_PROBLEM DETAILS_
Write out the entries once more, exactly as they appear.

_EXTRACTED INFORMATION_
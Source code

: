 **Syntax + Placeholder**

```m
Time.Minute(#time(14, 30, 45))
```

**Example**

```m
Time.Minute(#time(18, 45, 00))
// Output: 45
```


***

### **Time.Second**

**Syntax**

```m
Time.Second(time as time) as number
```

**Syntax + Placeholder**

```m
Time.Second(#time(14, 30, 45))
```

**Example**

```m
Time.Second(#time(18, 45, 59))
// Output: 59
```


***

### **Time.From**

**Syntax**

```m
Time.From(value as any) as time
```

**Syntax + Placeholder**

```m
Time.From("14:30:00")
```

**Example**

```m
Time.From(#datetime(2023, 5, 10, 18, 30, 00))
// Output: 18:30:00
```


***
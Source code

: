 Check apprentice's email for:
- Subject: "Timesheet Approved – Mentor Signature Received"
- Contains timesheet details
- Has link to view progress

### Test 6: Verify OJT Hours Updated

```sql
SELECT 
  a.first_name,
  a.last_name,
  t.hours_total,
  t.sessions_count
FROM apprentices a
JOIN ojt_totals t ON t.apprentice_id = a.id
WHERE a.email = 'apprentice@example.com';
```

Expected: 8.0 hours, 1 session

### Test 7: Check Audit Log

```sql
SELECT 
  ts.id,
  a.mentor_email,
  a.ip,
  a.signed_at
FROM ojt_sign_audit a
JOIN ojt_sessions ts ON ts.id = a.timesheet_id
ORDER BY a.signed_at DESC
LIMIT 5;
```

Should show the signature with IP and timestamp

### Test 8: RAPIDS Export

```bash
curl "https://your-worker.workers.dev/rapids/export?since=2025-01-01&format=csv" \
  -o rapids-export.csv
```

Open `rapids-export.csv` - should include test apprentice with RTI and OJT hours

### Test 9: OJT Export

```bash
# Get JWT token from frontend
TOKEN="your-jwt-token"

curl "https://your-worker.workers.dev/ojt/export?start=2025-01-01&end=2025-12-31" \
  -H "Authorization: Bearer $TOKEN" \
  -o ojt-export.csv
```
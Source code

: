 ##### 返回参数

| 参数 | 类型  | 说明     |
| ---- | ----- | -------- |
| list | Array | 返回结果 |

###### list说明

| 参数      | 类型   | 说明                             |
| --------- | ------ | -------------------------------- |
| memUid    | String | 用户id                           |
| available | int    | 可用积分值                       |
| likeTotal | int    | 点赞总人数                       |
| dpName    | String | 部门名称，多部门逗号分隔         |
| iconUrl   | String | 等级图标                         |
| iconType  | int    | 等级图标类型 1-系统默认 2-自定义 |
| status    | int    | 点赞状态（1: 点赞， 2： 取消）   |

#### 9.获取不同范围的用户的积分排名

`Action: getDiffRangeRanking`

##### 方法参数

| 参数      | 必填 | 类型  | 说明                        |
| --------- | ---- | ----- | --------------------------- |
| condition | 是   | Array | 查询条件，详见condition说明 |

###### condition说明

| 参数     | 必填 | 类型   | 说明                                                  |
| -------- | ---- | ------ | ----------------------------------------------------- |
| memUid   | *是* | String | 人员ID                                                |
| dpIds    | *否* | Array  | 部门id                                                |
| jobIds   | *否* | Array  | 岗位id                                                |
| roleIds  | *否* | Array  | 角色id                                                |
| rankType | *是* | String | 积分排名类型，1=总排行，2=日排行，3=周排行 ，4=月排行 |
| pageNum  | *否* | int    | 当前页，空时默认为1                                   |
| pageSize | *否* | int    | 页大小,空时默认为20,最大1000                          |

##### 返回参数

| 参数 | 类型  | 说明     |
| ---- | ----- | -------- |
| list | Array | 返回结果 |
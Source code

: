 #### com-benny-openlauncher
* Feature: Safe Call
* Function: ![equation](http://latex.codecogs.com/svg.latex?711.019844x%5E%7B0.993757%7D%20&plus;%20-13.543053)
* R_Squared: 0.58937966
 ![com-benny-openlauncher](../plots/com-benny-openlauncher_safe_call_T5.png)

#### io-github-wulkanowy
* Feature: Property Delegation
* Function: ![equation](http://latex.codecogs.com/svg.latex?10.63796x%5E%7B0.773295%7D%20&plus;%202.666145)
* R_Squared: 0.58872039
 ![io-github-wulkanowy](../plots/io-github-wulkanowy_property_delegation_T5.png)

_SOLUTION FOR THIS EXERCISE_
Source code

: **Syntax + Placeholder**

```m
Time.Minute(#time(14, 30, 45))
```

**Example**

```m
Time.Minute(#time(18, 45, 00))
// Output: 45
```


***

### **Time.Second**

**Syntax**

```m
Time.Second(time as time) as number
```

**Syntax + Placeholder**

```m
Time.Second(#time(14, 30, 45))
```

**Example**

```m
Time.Second(#time(18, 45, 59))
// Output: 59
```


***

### **Time.From**

**Syntax**

```m
Time.From(value as any) as time
```

**Syntax + Placeholder**

```m
Time.From("14:30:00")
```

**Example**

```m
Time.From(#datetime(2023, 5, 10, 18, 30, 00))
// Output: 18:30:00
```


***
Source code

: Check apprentice's email for:
- Subject: "Timesheet Approved – Mentor Signature Received"
- Contains timesheet details
- Has link to view progress

### Test 6: Verify OJT Hours Updated

```sql
SELECT 
  a.first_name,
  a.last_name,
  t.hours_total,
  t.sessions_count
FROM apprentices a
JOIN ojt_totals t ON t.apprentice_id = a.id
WHERE a.email = 'apprentice@example.com';
```

Expected: 8.0 hours, 1 session

### Test 7: Check Audit Log

```sql
SELECT 
  ts.id,
  a.mentor_email,
  a.ip,
  a.signed_at
FROM ojt_sign_audit a
JOIN ojt_sessions ts ON ts.id = a.timesheet_id
ORDER BY a.signed_at DESC
LIMIT 5;
```

Should show the signature with IP and timestamp

### Test 8: RAPIDS Export

```bash
curl "https://your-worker.workers.dev/rapids/export?since=2025-01-01&format=csv" \
  -o rapids-export.csv
```

Open `rapids-export.csv` - should include test apprentice with RTI and OJT hours

### Test 9: OJT Export

```bash
# Get JWT token from frontend
TOKEN="your-jwt-token"

curl "https://your-worker.workers.dev/ojt/export?start=2025-01-01&end=2025-12-31" \
  -H "Authorization: Bearer $TOKEN" \
  -o ojt-export.csv
```
Source code

: ##### 返回参数

| 参数 | 类型  | 说明     |
| ---- | ----- | -------- |
| list | Array | 返回结果 |

###### list说明

| 参数      | 类型   | 说明                             |
| --------- | ------ | -------------------------------- |
| memUid    | String | 用户id                           |
| available | int    | 可用积分值                       |
| likeTotal | int    | 点赞总人数                       |
| dpName    | String | 部门名称，多部门逗号分隔         |
| iconUrl   | String | 等级图标                         |
| iconType  | int    | 等级图标类型 1-系统默认 2-自定义 |
| status    | int    | 点赞状态（1: 点赞， 2： 取消）   |

#### 9.获取不同范围的用户的积分排名

`Action: getDiffRangeRanking`

##### 方法参数

| 参数      | 必填 | 类型  | 说明                        |
| --------- | ---- | ----- | --------------------------- |
| condition | 是   | Array | 查询条件，详见condition说明 |

###### condition说明

| 参数     | 必填 | 类型   | 说明                                                  |
| -------- | ---- | ------ | ----------------------------------------------------- |
| memUid   | *是* | String | 人员ID                                                |
| dpIds    | *否* | Array  | 部门id                                                |
| jobIds   | *否* | Array  | 岗位id                                                |
| roleIds  | *否* | Array  | 角色id                                                |
| rankType | *是* | String | 积分排名类型，1=总排行，2=日排行，3=周排行 ，4=月排行 |
| pageNum  | *否* | int    | 当前页，空时默认为1                                   |
| pageSize | *否* | int    | 页大小,空时默认为20,最大1000                          |

##### 返回参数

| 参数 | 类型  | 说明     |
| ---- | ----- | -------- |
| list | Array | 返回结果 |
Source code

: #### com-benny-openlauncher
* Feature: Safe Call
* Function: ![equation](http://latex.codecogs.com/svg.latex?711.019844x%5E%7B0.993757%7D%20&plus;%20-13.543053)
* R_Squared: 0.58937966
 ![com-benny-openlauncher](../plots/com-benny-openlauncher_safe_call_T5.png)

#### io-github-wulkanowy
* Feature: Property Delegation
* Function: ![equation](http://latex.codecogs.com/svg.latex?10.63796x%5E%7B0.773295%7D%20&plus;%202.666145)
* R_Squared: 0.58872039
 ![io-github-wulkanowy](../plots/io-github-wulkanowy_property_delegation_T5.png)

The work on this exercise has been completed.